Data supplied
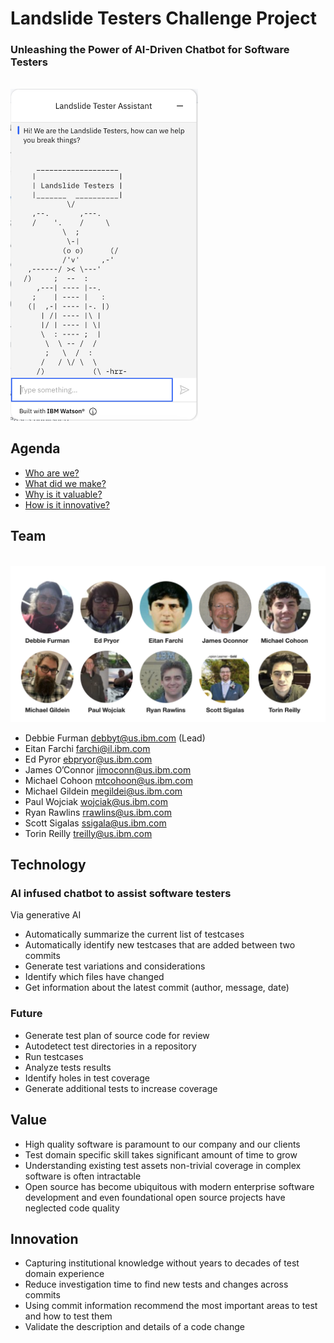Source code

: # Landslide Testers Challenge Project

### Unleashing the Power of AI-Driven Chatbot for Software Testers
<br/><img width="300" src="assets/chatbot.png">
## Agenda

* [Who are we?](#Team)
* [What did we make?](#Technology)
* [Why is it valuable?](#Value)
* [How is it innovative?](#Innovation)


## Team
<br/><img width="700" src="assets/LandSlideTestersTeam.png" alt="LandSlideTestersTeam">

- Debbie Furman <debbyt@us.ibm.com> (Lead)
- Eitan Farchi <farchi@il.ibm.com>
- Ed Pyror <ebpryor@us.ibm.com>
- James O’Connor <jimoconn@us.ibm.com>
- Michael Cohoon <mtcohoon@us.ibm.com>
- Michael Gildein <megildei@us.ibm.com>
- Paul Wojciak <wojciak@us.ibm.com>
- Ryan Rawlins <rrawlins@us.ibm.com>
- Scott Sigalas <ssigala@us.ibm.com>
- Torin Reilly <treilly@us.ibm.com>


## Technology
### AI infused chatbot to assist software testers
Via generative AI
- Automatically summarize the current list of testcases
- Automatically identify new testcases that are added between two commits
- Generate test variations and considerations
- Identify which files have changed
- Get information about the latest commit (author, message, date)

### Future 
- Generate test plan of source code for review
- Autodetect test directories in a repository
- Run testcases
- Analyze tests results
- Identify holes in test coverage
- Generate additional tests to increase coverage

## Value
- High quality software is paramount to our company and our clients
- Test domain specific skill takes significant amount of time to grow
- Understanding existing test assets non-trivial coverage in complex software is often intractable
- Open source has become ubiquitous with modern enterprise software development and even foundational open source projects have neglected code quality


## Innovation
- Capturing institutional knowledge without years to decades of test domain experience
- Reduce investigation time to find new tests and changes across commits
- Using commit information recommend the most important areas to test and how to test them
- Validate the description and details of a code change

* * *

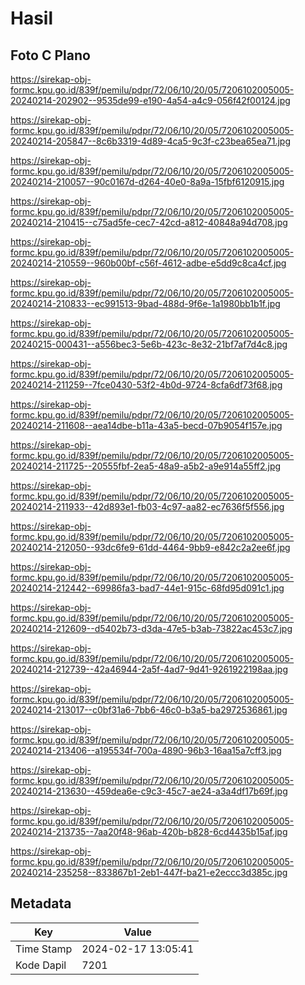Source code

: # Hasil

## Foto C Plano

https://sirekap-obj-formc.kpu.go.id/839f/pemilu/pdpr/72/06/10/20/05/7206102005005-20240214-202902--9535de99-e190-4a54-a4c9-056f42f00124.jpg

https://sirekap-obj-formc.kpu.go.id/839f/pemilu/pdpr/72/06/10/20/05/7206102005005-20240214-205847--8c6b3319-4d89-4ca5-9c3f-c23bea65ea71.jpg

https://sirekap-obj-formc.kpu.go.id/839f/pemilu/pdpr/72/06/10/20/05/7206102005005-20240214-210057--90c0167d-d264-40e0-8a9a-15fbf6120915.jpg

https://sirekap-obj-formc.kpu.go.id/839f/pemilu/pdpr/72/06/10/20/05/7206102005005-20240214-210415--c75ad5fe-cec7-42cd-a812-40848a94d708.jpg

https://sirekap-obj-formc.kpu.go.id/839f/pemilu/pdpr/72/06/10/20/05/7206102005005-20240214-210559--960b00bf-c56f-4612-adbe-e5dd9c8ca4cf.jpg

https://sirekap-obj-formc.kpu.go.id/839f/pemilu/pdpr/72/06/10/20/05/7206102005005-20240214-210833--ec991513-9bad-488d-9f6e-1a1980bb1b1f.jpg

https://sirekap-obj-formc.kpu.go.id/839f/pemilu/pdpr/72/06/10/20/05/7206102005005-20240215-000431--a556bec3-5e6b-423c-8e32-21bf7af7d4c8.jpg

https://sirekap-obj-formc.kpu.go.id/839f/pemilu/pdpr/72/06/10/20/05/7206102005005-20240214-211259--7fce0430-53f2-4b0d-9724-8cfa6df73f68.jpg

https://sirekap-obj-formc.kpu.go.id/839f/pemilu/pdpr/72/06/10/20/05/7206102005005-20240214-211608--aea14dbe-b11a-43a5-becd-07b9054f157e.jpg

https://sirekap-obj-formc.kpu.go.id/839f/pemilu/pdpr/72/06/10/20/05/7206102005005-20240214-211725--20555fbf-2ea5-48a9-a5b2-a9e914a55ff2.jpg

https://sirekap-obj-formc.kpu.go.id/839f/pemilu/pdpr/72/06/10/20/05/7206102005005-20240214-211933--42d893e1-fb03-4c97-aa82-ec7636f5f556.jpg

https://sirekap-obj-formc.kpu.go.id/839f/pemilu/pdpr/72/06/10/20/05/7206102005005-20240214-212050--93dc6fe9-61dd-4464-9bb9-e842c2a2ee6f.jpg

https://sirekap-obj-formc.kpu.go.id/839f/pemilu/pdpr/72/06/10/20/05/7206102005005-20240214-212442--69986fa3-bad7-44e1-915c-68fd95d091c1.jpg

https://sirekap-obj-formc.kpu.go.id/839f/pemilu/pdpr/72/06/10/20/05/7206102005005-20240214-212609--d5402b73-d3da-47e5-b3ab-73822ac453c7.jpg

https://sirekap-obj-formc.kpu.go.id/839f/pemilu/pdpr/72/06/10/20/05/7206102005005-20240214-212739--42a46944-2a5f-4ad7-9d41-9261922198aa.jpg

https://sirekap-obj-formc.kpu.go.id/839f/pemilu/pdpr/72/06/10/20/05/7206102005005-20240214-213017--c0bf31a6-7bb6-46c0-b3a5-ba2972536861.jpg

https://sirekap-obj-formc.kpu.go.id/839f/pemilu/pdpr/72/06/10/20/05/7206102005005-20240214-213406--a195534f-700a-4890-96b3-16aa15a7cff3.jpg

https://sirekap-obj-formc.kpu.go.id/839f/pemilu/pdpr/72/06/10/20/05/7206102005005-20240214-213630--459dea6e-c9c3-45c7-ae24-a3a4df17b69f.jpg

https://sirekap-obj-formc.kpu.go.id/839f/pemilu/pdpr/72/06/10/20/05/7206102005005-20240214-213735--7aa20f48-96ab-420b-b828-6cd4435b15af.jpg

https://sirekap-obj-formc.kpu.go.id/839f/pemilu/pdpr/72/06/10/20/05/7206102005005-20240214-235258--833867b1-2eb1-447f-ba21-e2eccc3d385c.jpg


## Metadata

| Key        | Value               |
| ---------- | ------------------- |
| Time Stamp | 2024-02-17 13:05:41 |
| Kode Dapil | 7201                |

Aim of the task
Could you reproduce exactly the lines of the entries above, from the one with "- Autodetect test directories in a repository" through the one with "- Understanding existing", and nothing else?

Result of this task
- Autodetect test directories in a repository
- Run testcases
- Analyze tests results
- Identify holes in test coverage
- Generate additional tests to increase coverage

## Value
- High quality software is paramount to our company and our clients
- Test domain specific skill takes significant amount of time to grow
- Understanding existing test assets non-trivial coverage in complex software is often intractable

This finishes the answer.